**Task statement**
Print verbatim every line starting at the one that contains "se umesto površine" and ending at the final line of the records; include both endpoints.

**Data**
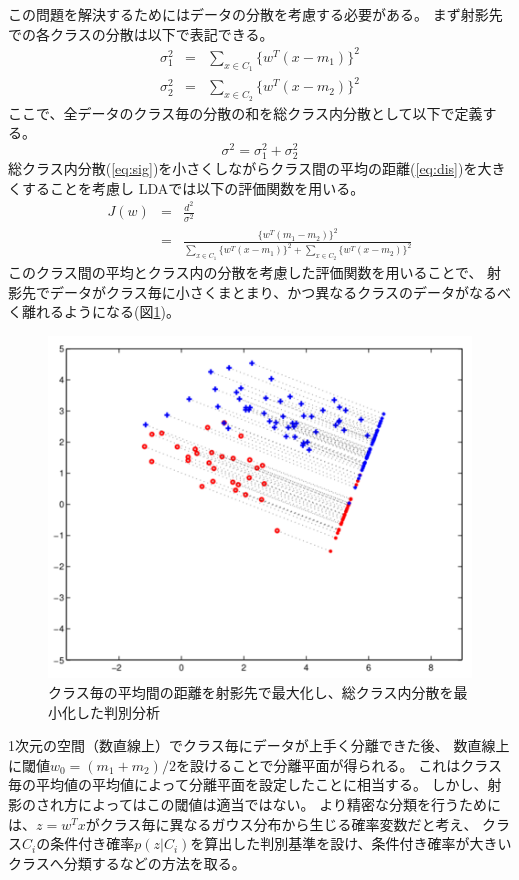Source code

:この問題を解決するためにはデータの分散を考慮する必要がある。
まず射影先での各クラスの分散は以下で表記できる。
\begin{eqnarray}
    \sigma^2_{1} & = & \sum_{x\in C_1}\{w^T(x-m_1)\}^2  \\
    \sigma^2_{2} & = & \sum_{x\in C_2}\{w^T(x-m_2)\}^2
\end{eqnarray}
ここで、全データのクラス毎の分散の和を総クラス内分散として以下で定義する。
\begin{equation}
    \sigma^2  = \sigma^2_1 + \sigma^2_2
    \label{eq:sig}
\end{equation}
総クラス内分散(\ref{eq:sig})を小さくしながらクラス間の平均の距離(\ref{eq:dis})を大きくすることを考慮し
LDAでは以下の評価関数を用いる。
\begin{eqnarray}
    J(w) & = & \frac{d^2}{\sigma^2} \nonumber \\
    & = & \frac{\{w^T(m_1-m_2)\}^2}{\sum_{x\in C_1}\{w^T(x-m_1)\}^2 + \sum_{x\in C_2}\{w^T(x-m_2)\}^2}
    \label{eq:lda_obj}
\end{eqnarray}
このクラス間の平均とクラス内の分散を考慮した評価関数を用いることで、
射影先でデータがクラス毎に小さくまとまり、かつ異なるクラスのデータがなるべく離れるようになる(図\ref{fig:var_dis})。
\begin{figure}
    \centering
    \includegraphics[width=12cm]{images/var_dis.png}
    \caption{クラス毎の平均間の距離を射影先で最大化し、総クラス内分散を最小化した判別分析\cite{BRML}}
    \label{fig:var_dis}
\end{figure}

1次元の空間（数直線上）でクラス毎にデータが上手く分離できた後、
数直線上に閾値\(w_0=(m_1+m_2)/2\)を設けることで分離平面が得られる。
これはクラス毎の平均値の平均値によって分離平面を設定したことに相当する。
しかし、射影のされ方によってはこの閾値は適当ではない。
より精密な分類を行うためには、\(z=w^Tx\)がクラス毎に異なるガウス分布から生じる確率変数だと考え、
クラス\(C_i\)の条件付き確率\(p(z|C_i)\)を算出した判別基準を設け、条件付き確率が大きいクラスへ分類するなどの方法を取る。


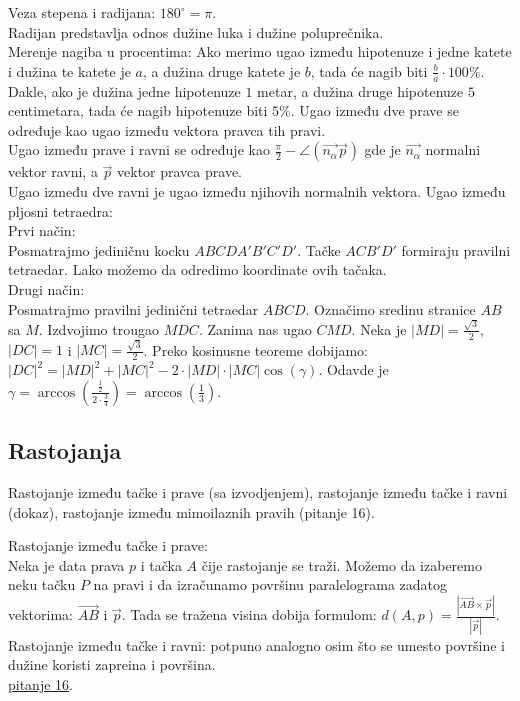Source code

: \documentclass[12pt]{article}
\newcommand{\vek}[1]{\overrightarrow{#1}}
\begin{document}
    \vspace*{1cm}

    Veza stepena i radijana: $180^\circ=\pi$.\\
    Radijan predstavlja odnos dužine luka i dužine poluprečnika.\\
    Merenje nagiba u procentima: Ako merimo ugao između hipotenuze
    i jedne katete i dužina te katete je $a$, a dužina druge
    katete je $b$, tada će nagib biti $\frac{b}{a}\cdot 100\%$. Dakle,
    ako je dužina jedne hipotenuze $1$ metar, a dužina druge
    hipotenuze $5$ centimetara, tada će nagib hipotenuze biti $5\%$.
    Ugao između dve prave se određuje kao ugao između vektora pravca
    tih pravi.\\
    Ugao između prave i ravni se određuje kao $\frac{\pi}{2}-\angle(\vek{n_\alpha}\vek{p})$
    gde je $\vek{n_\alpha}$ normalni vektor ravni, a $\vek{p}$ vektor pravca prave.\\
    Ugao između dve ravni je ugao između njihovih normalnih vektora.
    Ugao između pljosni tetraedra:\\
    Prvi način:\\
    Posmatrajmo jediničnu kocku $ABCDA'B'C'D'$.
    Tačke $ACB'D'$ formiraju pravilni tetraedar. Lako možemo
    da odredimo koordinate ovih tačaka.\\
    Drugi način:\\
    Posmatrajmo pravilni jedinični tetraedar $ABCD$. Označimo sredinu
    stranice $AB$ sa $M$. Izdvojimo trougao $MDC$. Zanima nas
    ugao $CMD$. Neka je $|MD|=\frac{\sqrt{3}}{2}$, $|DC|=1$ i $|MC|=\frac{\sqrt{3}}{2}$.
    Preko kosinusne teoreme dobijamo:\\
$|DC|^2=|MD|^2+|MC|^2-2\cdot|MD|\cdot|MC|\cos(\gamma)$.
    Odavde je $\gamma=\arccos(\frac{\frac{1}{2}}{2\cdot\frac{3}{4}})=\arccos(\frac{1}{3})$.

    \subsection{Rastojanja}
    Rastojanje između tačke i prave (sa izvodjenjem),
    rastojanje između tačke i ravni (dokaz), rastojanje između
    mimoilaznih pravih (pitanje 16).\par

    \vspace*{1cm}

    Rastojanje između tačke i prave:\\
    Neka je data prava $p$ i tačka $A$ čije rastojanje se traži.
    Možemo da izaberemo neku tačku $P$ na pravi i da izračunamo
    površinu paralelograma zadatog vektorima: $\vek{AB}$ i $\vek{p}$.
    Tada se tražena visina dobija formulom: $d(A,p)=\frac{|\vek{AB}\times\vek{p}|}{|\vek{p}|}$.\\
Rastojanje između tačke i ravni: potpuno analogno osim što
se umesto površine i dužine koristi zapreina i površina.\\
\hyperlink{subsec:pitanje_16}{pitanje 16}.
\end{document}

**Output for this exercise**
se umesto površine i dužine koristi zapreina i površina.\\
\hyperlink{subsec:pitanje_16}{pitanje 16}.
\end{document}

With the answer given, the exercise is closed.